[Dataset excerpts]

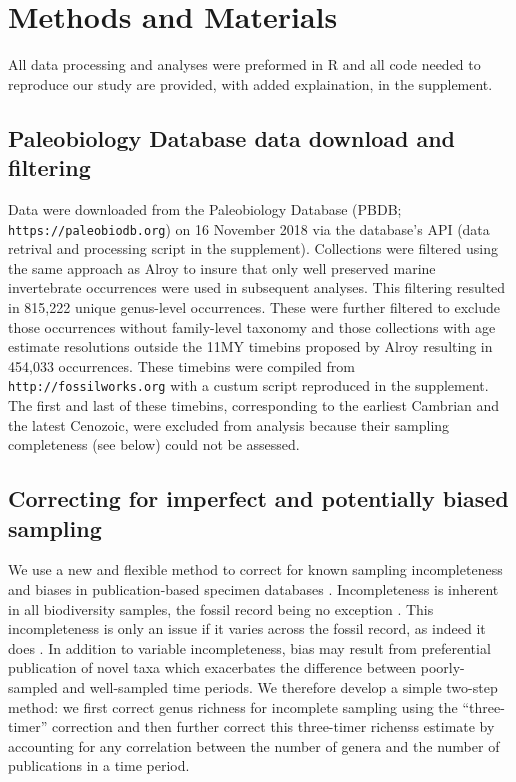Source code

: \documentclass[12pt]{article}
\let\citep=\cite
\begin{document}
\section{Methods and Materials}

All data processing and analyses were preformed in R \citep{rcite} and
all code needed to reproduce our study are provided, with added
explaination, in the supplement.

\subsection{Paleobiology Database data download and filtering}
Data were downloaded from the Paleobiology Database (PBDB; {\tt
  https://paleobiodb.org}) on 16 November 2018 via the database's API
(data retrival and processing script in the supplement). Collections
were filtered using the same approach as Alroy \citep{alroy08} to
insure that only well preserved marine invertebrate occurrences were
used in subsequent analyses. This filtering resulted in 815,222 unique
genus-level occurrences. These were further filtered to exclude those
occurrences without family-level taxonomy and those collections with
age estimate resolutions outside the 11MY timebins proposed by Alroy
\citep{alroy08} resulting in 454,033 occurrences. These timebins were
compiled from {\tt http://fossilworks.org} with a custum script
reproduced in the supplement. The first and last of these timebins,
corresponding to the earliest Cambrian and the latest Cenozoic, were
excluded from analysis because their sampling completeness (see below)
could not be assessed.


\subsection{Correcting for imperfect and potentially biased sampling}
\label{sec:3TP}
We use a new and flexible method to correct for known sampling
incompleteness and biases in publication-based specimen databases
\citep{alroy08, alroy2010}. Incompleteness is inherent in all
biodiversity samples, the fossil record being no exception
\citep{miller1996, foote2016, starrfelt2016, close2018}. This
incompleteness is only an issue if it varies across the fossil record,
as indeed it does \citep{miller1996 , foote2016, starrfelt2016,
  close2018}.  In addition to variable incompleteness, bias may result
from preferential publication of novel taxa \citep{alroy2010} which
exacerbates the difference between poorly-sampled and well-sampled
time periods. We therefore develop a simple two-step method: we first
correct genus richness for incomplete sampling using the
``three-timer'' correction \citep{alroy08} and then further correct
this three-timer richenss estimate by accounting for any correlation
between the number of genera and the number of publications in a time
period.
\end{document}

--

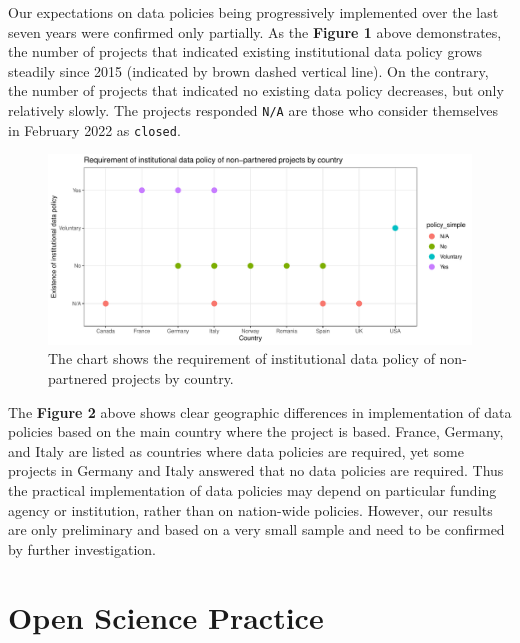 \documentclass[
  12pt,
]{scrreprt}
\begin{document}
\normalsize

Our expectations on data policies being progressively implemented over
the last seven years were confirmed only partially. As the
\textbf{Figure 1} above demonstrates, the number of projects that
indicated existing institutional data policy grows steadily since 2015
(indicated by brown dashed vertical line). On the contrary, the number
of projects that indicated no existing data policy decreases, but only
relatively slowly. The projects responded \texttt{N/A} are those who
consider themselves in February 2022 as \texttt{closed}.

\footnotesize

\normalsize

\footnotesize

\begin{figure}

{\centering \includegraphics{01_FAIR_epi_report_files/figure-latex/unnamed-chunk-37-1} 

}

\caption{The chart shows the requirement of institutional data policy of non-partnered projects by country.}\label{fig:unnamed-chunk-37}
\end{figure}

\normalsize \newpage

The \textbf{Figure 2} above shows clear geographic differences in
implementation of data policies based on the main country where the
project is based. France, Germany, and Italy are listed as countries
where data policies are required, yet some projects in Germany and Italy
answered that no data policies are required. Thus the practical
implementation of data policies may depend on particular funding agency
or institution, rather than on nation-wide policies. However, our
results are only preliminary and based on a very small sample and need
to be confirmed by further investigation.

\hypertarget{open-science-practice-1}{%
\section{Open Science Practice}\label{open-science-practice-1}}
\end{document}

* * *

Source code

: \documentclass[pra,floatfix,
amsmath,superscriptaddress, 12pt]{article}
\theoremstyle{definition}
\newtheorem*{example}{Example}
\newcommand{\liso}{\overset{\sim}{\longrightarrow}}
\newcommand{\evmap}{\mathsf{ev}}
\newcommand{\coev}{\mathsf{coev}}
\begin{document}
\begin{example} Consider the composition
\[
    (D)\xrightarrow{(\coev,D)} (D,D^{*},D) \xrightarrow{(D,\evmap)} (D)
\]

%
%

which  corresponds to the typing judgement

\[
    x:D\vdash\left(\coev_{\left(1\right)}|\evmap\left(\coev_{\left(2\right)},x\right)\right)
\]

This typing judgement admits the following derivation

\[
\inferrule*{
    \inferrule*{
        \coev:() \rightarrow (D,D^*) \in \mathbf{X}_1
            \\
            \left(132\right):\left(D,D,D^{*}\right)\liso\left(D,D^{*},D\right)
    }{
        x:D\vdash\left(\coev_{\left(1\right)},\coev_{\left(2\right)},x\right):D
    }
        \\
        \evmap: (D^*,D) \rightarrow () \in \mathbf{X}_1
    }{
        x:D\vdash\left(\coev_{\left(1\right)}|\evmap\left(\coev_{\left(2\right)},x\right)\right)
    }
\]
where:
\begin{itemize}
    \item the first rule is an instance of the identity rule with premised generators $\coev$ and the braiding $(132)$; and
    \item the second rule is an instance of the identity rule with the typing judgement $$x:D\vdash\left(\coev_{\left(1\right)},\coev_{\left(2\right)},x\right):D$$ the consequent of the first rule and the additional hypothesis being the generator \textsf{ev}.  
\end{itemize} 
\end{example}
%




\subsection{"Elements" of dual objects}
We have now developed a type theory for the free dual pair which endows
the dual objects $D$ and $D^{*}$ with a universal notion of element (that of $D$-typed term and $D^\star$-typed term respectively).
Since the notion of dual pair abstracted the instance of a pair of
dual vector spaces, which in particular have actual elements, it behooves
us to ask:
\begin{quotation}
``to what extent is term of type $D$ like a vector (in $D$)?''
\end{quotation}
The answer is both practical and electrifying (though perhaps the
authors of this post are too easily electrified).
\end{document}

* **ACTION ITEM**
Write only the number of lines in the records that contain the string "confirmed".

* **WRITTEN RESPONSE**
2